Spanish professor and researcher (born 1961)

Amparo Alonso-Betanzos (born October 10, 1961) is a Spanish computer scientist and was president of the Spanish Association for Artificial Intelligence (2013-2021).

==Career==
She is a professor at University of A Coruña, where she leads the Laboratory for the Investigation and Development of Artificial Intelligence (LIDIA). Originally a chemical engineer, her research now focuses on artificial intelligence, specifically its medical applications.

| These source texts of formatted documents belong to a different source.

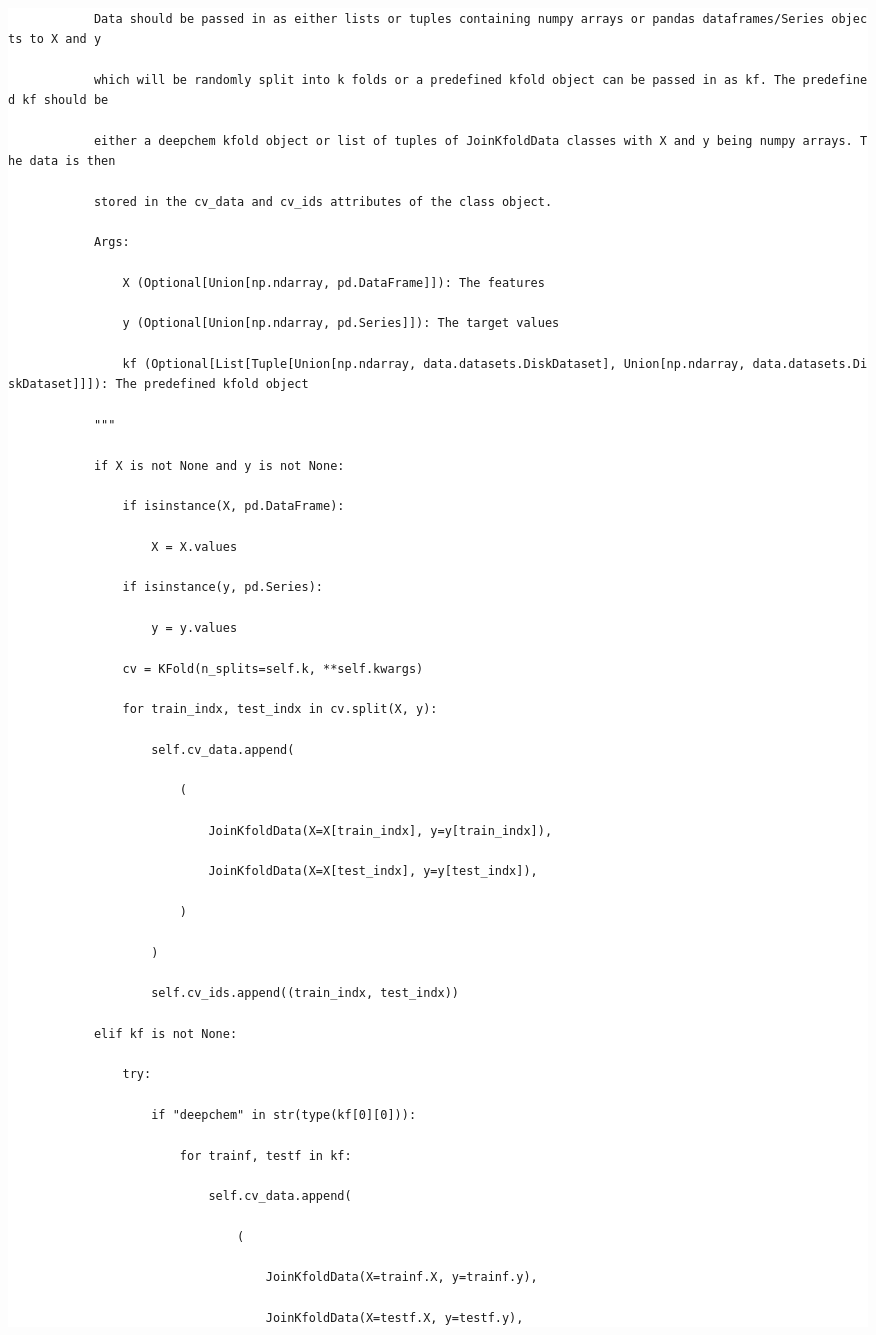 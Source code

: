                 Data should be passed in as either lists or tuples containing numpy arrays or pandas dataframes/Series objects to X and y

                which will be randomly split into k folds or a predefined kfold object can be passed in as kf. The predefined kf should be

                either a deepchem kfold object or list of tuples of JoinKfoldData classes with X and y being numpy arrays. The data is then

                stored in the cv_data and cv_ids attributes of the class object.

                Args:

                    X (Optional[Union[np.ndarray, pd.DataFrame]]): The features

                    y (Optional[Union[np.ndarray, pd.Series]]): The target values

                    kf (Optional[List[Tuple[Union[np.ndarray, data.datasets.DiskDataset], Union[np.ndarray, data.datasets.DiskDataset]]]): The predefined kfold object

                """

                if X is not None and y is not None:

                    if isinstance(X, pd.DataFrame):

                        X = X.values

                    if isinstance(y, pd.Series):

                        y = y.values

                    cv = KFold(n_splits=self.k, **self.kwargs)

                    for train_indx, test_indx in cv.split(X, y):

                        self.cv_data.append(

                            (

                                JoinKfoldData(X=X[train_indx], y=y[train_indx]),

                                JoinKfoldData(X=X[test_indx], y=y[test_indx]),

                            )

                        )

                        self.cv_ids.append((train_indx, test_indx))

                elif kf is not None:

                    try:

                        if "deepchem" in str(type(kf[0][0])):

                            for trainf, testf in kf:

                                self.cv_data.append(

                                    (

                                        JoinKfoldData(X=trainf.X, y=trainf.y),

                                        JoinKfoldData(X=testf.X, y=testf.y),
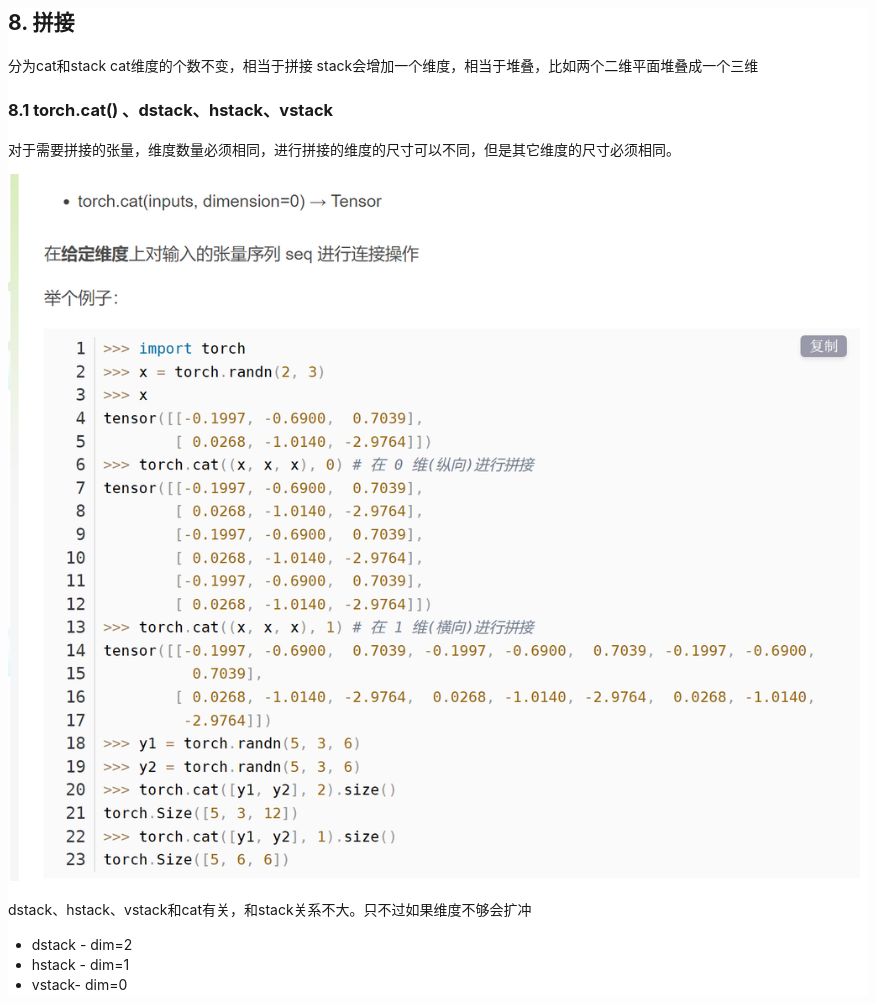 ## 8. 拼接

分为cat和stack
cat维度的个数不变，相当于拼接
stack会增加一个维度，相当于堆叠，比如两个二维平面堆叠成一个三维

### 8.1 torch.cat()  、dstack、hstack、vstack

对于需要拼接的张量，维度数量必须相同，进行拼接的维度的尺寸可以不同，但是其它维度的尺寸必须相同。

![](images/pytorch使用笔记_image_8.png)


dstack、hstack、vstack和cat有关，和stack关系不大。只不过如果维度不够会扩冲

- dstack - dim=2
- hstack - dim=1
- vstack- dim=0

==Achievements and honours==
In 1998, she was awarded the L'Oreal-UNESCO Award for Women In Science in Spain.

==Selected research==
- Bolón-Canedo, Verónica, Noelia Sánchez-Maroño, and Amparo Alonso-Betanzos. "A review of feature selection methods on synthetic data." Knowledge and information systems, 34.3 (2013): 483–519.
- Bolón-Canedo, Verónica, et al. "A review of microarray datasets and applied feature selection methods." Information Sciences, 282 (2014): 111–135.
- Sánchez-Maroño, Noelia, Amparo Alonso-Betanzos, and María Tombilla-Sanromán. "Filter methods for feature selection–a comparative study." International Conference on Intelligent Data Engineering and Automated Learning. Springer, Berlin, Heidelberg, 2007.
- Bolon-Canedo, Veronica, Noelia Sanchez-Marono, and Amparo Alonso-Betanzos. "Feature selection and classification in multiple class datasets: An application to KDD Cup 99 dataset." Expert Systems with Applications, 38.5 (2011): 5947–5957.